**Directions**
The expected response is a copy of every line in the entries below that includes the word "Delta".

(Extracted records Opens)

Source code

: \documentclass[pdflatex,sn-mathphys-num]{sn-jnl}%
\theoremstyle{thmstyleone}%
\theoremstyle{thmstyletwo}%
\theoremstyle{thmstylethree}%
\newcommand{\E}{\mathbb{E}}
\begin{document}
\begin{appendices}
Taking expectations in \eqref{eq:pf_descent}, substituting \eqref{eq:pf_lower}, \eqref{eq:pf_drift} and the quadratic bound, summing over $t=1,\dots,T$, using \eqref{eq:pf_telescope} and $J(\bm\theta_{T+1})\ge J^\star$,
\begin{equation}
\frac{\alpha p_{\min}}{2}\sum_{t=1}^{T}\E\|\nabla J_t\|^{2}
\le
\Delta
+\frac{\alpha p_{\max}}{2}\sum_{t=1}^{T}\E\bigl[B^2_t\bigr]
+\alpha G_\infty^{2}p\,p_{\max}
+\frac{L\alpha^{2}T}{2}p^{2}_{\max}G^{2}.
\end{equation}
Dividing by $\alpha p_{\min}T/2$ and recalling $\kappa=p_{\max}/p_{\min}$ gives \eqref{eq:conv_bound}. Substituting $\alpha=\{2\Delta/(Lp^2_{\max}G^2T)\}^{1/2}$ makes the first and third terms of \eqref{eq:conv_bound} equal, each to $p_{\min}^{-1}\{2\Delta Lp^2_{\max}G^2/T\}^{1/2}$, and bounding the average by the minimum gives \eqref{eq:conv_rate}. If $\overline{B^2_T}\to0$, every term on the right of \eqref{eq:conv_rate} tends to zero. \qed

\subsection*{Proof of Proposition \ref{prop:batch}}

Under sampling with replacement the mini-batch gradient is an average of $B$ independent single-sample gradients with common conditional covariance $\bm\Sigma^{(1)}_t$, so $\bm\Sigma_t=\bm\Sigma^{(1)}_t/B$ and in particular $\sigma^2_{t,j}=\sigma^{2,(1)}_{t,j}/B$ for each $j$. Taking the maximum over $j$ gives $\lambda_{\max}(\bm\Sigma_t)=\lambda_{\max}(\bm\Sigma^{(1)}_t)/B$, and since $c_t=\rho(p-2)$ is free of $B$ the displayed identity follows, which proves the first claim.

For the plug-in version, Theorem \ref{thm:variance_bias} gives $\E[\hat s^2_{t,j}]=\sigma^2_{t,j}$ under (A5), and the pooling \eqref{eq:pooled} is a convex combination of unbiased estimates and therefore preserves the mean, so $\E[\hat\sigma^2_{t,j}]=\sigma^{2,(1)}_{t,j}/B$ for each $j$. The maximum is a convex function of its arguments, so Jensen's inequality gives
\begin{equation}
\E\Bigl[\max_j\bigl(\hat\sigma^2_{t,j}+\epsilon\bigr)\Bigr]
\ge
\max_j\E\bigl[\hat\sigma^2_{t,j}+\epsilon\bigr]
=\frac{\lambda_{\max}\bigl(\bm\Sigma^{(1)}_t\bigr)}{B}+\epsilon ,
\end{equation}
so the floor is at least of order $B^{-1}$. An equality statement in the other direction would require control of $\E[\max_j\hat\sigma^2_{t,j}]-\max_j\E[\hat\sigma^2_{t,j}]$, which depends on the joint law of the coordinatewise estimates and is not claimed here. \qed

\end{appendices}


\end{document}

(Extracted records Closes)

**Solution to this exercise**
\Delta
Dividing by $\alpha p_{\min}T/2$ and recalling $\kappa=p_{\max}/p_{\min}$ gives \eqref{eq:conv_bound}. Substituting $\alpha=\{2\Delta/(Lp^2_{\max}G^2T)\}^{1/2}$ makes the first and third terms of \eqref{eq:conv_bound} equal, each to $p_{\min}^{-1}\{2\Delta Lp^2_{\max}G^2/T\}^{1/2}$, and bounding the average by the minimum gives \eqref{eq:conv_rate}. If $\overline{B^2_T}\to0$, every term on the right of \eqref{eq:conv_rate} tends to zero. \qed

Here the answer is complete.